═══ Exercise data
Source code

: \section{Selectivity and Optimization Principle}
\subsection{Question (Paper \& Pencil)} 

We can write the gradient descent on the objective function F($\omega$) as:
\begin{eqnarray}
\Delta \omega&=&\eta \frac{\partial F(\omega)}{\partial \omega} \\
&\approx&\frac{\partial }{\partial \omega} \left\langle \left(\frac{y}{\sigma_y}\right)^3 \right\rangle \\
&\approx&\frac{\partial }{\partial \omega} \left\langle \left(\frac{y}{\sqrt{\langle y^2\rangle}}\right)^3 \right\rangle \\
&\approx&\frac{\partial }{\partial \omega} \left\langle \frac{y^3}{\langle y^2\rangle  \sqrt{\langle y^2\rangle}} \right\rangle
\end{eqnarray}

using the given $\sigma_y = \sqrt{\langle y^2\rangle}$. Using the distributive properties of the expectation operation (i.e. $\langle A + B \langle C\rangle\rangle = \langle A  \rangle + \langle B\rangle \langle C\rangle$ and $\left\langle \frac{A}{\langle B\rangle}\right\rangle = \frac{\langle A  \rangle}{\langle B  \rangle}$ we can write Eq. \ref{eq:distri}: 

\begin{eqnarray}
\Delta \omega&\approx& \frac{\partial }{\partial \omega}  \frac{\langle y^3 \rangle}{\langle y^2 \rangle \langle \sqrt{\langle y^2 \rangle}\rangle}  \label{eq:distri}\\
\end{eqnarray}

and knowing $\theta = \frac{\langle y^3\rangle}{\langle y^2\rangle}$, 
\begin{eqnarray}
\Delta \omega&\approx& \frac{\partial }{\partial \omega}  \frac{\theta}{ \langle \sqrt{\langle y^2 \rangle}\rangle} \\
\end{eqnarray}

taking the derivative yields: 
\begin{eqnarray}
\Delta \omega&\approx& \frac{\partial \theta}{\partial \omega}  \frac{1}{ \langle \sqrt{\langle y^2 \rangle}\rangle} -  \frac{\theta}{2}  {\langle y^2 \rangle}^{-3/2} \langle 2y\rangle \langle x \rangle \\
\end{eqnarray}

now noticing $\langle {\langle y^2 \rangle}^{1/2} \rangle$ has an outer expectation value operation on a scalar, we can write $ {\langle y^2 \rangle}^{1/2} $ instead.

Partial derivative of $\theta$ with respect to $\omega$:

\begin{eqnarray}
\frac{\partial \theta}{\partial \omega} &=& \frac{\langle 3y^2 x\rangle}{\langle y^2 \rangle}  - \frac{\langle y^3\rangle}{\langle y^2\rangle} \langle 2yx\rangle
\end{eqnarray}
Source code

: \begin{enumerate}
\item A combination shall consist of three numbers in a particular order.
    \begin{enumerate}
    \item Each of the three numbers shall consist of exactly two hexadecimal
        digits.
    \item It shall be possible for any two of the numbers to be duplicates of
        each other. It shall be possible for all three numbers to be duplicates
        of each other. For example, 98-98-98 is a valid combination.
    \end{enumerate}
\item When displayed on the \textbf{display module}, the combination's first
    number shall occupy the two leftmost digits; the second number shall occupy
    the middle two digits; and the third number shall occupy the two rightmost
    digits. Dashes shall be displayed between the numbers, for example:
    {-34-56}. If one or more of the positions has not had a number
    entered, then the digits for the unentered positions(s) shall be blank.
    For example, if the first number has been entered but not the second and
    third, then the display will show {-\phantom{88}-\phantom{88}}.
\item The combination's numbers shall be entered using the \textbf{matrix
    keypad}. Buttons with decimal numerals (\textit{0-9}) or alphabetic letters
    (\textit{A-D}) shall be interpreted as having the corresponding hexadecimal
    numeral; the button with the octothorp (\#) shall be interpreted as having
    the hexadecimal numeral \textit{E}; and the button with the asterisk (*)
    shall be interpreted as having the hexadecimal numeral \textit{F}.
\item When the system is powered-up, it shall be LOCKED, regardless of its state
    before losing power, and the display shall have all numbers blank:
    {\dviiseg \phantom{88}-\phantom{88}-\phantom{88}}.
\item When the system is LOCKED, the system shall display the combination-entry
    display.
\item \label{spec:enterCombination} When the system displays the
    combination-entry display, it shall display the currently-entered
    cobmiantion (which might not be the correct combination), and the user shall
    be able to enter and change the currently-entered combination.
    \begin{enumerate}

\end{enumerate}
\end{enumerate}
══════
### What the exercise asks
Down to the final line, write out all of the material exactly.

### Response to the exercise
Source code

: \section{Selectivity and Optimization Principle}
\subsection{Question (Paper \& Pencil)} 

We can write the gradient descent on the objective function F($\omega$) as:
\begin{eqnarray}
\Delta \omega&=&\eta \frac{\partial F(\omega)}{\partial \omega} \\
&\approx&\frac{\partial }{\partial \omega} \left\langle \left(\frac{y}{\sigma_y}\right)^3 \right\rangle \\
&\approx&\frac{\partial }{\partial \omega} \left\langle \left(\frac{y}{\sqrt{\langle y^2\rangle}}\right)^3 \right\rangle \\
&\approx&\frac{\partial }{\partial \omega} \left\langle \frac{y^3}{\langle y^2\rangle  \sqrt{\langle y^2\rangle}} \right\rangle
\end{eqnarray}

using the given $\sigma_y = \sqrt{\langle y^2\rangle}$. Using the distributive properties of the expectation operation (i.e. $\langle A + B \langle C\rangle\rangle = \langle A  \rangle + \langle B\rangle \langle C\rangle$ and $\left\langle \frac{A}{\langle B\rangle}\right\rangle = \frac{\langle A  \rangle}{\langle B  \rangle}$ we can write Eq. \ref{eq:distri}: 

\begin{eqnarray}
\Delta \omega&\approx& \frac{\partial }{\partial \omega}  \frac{\langle y^3 \rangle}{\langle y^2 \rangle \langle \sqrt{\langle y^2 \rangle}\rangle}  \label{eq:distri}\\
\end{eqnarray}

and knowing $\theta = \frac{\langle y^3\rangle}{\langle y^2\rangle}$, 
\begin{eqnarray}
\Delta \omega&\approx& \frac{\partial }{\partial \omega}  \frac{\theta}{ \langle \sqrt{\langle y^2 \rangle}\rangle} \\
\end{eqnarray}

taking the derivative yields: 
\begin{eqnarray}
\Delta \omega&\approx& \frac{\partial \theta}{\partial \omega}  \frac{1}{ \langle \sqrt{\langle y^2 \rangle}\rangle} -  \frac{\theta}{2}  {\langle y^2 \rangle}^{-3/2} \langle 2y\rangle \langle x \rangle \\
\end{eqnarray}

now noticing $\langle {\langle y^2 \rangle}^{1/2} \rangle$ has an outer expectation value operation on a scalar, we can write $ {\langle y^2 \rangle}^{1/2} $ instead.

Partial derivative of $\theta$ with respect to $\omega$:

\begin{eqnarray}
\frac{\partial \theta}{\partial \omega} &=& \frac{\langle 3y^2 x\rangle}{\langle y^2 \rangle}  - \frac{\langle y^3\rangle}{\langle y^2\rangle} \langle 2yx\rangle
\end{eqnarray}
Source code

: \begin{enumerate}
\item A combination shall consist of three numbers in a particular order.
    \begin{enumerate}
    \item Each of the three numbers shall consist of exactly two hexadecimal
        digits.
    \item It shall be possible for any two of the numbers to be duplicates of
        each other. It shall be possible for all three numbers to be duplicates
        of each other. For example, 98-98-98 is a valid combination.
    \end{enumerate}
\item When displayed on the \textbf{display module}, the combination's first
    number shall occupy the two leftmost digits; the second number shall occupy
    the middle two digits; and the third number shall occupy the two rightmost
    digits. Dashes shall be displayed between the numbers, for example:
    {-34-56}. If one or more of the positions has not had a number
    entered, then the digits for the unentered positions(s) shall be blank.
    For example, if the first number has been entered but not the second and
    third, then the display will show {-\phantom{88}-\phantom{88}}.
\item The combination's numbers shall be entered using the \textbf{matrix
    keypad}. Buttons with decimal numerals (\textit{0-9}) or alphabetic letters
    (\textit{A-D}) shall be interpreted as having the corresponding hexadecimal
    numeral; the button with the octothorp (\#) shall be interpreted as having
    the hexadecimal numeral \textit{E}; and the button with the asterisk (*)
    shall be interpreted as having the hexadecimal numeral \textit{F}.
\item When the system is powered-up, it shall be LOCKED, regardless of its state
    before losing power, and the display shall have all numbers blank:
    {\dviiseg \phantom{88}-\phantom{88}-\phantom{88}}.
\item When the system is LOCKED, the system shall display the combination-entry
    display.
\item \label{spec:enterCombination} When the system displays the
    combination-entry display, it shall display the currently-entered
    cobmiantion (which might not be the correct combination), and the user shall
    be able to enter and change the currently-entered combination.
    \begin{enumerate}

\end{enumerate}
\end{enumerate}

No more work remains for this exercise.